START GIVEN INFORMATION

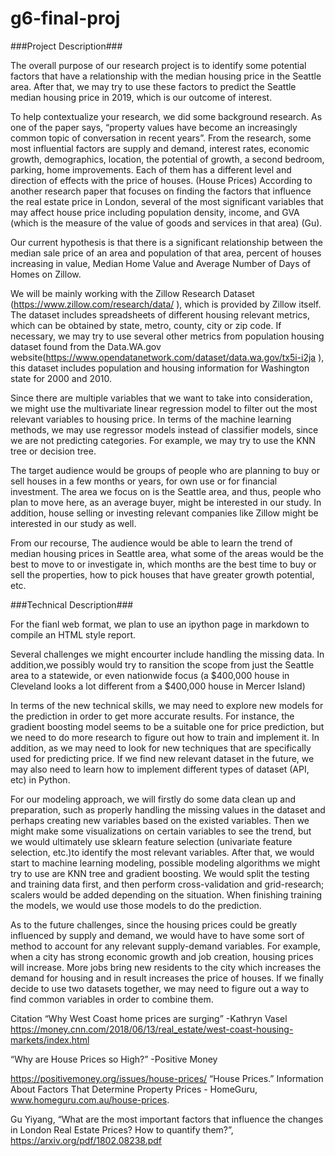 # g6-final-proj

###Project Description###

The overall purpose of our research project is to identify some potential factors that have a relationship with the median housing price in the Seattle area. After that, we may try to use these factors to predict the Seattle median housing price in 2019, which is our outcome of interest.

To help contextualize your research, we did some background research. As one of the paper says, “property values have become an increasingly common topic of conversation in recent years”. From the research, some most influential factors are supply and demand, interest rates, economic growth, demographics, location, the potential of growth, a second bedroom, parking, home improvements. Each of them has a different level and direction of effects with the price of houses. (House Prices) According to another research paper that focuses on finding the factors that influence the real estate price in London, several of the most significant variables that may affect house price including population density, income, and GVA (which is the measure of the value of goods and services in that area) (Gu).



Our current hypothesis is that there is a significant relationship between the median sale price of an area and population of that area, percent of houses increasing in value, Median Home Value and Average Number of Days of Homes on Zillow.

We will be mainly working with the Zillow Research Dataset (https://www.zillow.com/research/data/
), which is provided by Zillow itself. The dataset includes spreadsheets of different housing relevant metrics, which can be obtained by state, metro, county, city or zip code. If necessary, we may try to use several other metrics from population housing dataset found from the Data.WA.gov website(https://www.opendatanetwork.com/dataset/data.wa.gov/tx5i-i2ja
), this dataset includes population and housing information for Washington state for 2000 and 2010.

Since there are multiple variables that we want to take into consideration, we might use the multivariate linear regression model to filter out the most relevant variables to housing price. In terms of the machine learning methods, we may use regressor models instead of classifier models, since we are not predicting categories. For example, we may try to use the KNN tree or decision tree.

The target audience would be groups of people who are planning to buy or sell houses in a few months or years, for own use or for financial investment. The area we focus on is the Seattle area, and thus, people who plan to move here, as an average buyer, might be interested in our study. In addition, house selling or investing relevant companies like Zillow might be interested in our study as well.

From our recourse, The audience would be able to learn the trend of median housing prices in Seattle area, what some of the areas would be the best to move to or investigate in, which months are the best time to buy or sell the properties, how to pick houses that have greater growth potential, etc. 

###Technical Description###

For the fianl web format, we plan to use an ipython page in markdown to compile an HTML style report.

Several challenges we might encourter include handling the missing data. In addition,we possibly would try to ransition the scope from just the Seattle area to a statewide, or even nationwide focus (a $400,000 house in Cleveland looks a lot different from a $400,000 house in Mercer Island)
 
In terms of the new technical skills, we may need to explore new models for the prediction in order to get more accurate results. For instance, the gradient boosting model seems to be a suitable one for price prediction, but we need to do more research to figure out how to train and implement it. In addition, as we may need to look for new techniques that are specifically used for predicting price. If we find new relevant dataset in the future, we may also need to learn how to implement different types of dataset (API, etc) in Python.

For our modeling approach, we will firstly do some data clean up and preparation, such as properly handling the missing values in the dataset and perhaps creating new variables based on the existed variables. Then we might make some visualizations on certain variables to see the trend, but we would ultimately use sklearn feature selection (univariate feature selection, etc.)to identify the most relevant variables. After that, we would start to machine learning modeling, possible modeling algorithms we might try to use are KNN tree and gradient boosting. We would split the testing and training data first, and then perform cross-validation and grid-research; scalers would be added depending on the situation. When finishing training the models, we would use those models to do the prediction.

As to the future challenges, since the housing prices could be greatly influenced by supply and demand, we would have to have some sort of method to account for any relevant supply-demand variables. For example, when a city has strong economic growth and job creation, housing prices will increase. More jobs bring new residents to the city which increases the demand for housing and in result increases the price of houses. If we finally decide to use two datasets together, we may need to figure out a way to find common variables in order to combine them.

Citation
“Why West Coast home prices are surging” -Kathryn Vasel https://money.cnn.com/2018/06/13/real_estate/west-coast-housing-markets/index.html

“Why are House Prices so High?” -Positive Money

https://positivemoney.org/issues/house-prices/
“House Prices.” Information About Factors That Determine Property Prices - HomeGuru, www.homeguru.com.au/house-prices.

Gu Yiyang, “What are the most important factors that influence the changes in London Real Estate Prices? How to quantify them?”,  https://arxiv.org/pdf/1802.08238.pdf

END GIVEN INFORMATION

### EXERCISE OBJECTIVE
Pictures are to be left out, and the lines from the beginning of the records through the line with "To help contextualize" are to be printed exactly, with nothing added.

### REPLY TO THE TASK
 # g6-final-proj

###Project Description###

The overall purpose of our research project is to identify some potential factors that have a relationship with the median housing price in the Seattle area. After that, we may try to use these factors to predict the Seattle median housing price in 2019, which is our outcome of interest.

To help contextualize your research, we did some background research. As one of the paper says, “property values have become an increasingly common topic of conversation in recent years”. From the research, some most influential factors are supply and demand, interest rates, economic growth, demographics, location, the potential of growth, a second bedroom, parking, home improvements. Each of them has a different level and direction of effects with the price of houses. (House Prices) According to another research paper that focuses on finding the factors that influence the real estate price in London, several of the most significant variables that may affect house price including population density, income, and GVA (which is the measure of the value of goods and services in that area) (Gu).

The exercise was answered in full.